┌──

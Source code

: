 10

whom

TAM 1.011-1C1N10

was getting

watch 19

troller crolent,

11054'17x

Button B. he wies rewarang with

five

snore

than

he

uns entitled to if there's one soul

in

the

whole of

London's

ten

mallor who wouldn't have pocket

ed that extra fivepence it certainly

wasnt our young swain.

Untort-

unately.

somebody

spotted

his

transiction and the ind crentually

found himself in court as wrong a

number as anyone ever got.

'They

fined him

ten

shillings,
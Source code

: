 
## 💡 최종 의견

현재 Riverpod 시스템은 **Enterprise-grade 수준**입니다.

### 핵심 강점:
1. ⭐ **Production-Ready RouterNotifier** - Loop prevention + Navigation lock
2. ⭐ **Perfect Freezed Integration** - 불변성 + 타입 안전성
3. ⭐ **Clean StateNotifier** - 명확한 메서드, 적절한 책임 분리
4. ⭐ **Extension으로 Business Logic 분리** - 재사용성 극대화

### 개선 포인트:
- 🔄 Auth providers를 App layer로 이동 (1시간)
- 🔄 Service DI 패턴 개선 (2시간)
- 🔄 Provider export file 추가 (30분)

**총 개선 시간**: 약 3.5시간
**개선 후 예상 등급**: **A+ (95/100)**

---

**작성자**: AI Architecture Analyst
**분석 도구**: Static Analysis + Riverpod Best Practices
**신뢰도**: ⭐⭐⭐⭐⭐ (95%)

└──

## Work required
In full and word for word, write out the data above.

## Written response
Source code

: 10

whom

TAM 1.011-1C1N10

was getting

watch 19

troller crolent,

11054'17x

Button B. he wies rewarang with

five

snore

than

he

uns entitled to if there's one soul

in

the

whole of

London's

ten

mallor who wouldn't have pocket

ed that extra fivepence it certainly

wasnt our young swain.

Untort-

unately.

somebody

spotted

his

transiction and the ind crentually

found himself in court as wrong a

number as anyone ever got.

'They

fined him

ten

shillings,
Source code

: 
## 💡 최종 의견

현재 Riverpod 시스템은 **Enterprise-grade 수준**입니다.

### 핵심 강점:
1. ⭐ **Production-Ready RouterNotifier** - Loop prevention + Navigation lock
2. ⭐ **Perfect Freezed Integration** - 불변성 + 타입 안전성
3. ⭐ **Clean StateNotifier** - 명확한 메서드, 적절한 책임 분리
4. ⭐ **Extension으로 Business Logic 분리** - 재사용성 극대화

### 개선 포인트:
- 🔄 Auth providers를 App layer로 이동 (1시간)
- 🔄 Service DI 패턴 개선 (2시간)
- 🔄 Provider export file 추가 (30분)

**총 개선 시간**: 약 3.5시간
**개선 후 예상 등급**: **A+ (95/100)**

---

**작성자**: AI Architecture Analyst
**분석 도구**: Static Analysis + Riverpod Best Practices
**신뢰도**: ⭐⭐⭐⭐⭐ (95%)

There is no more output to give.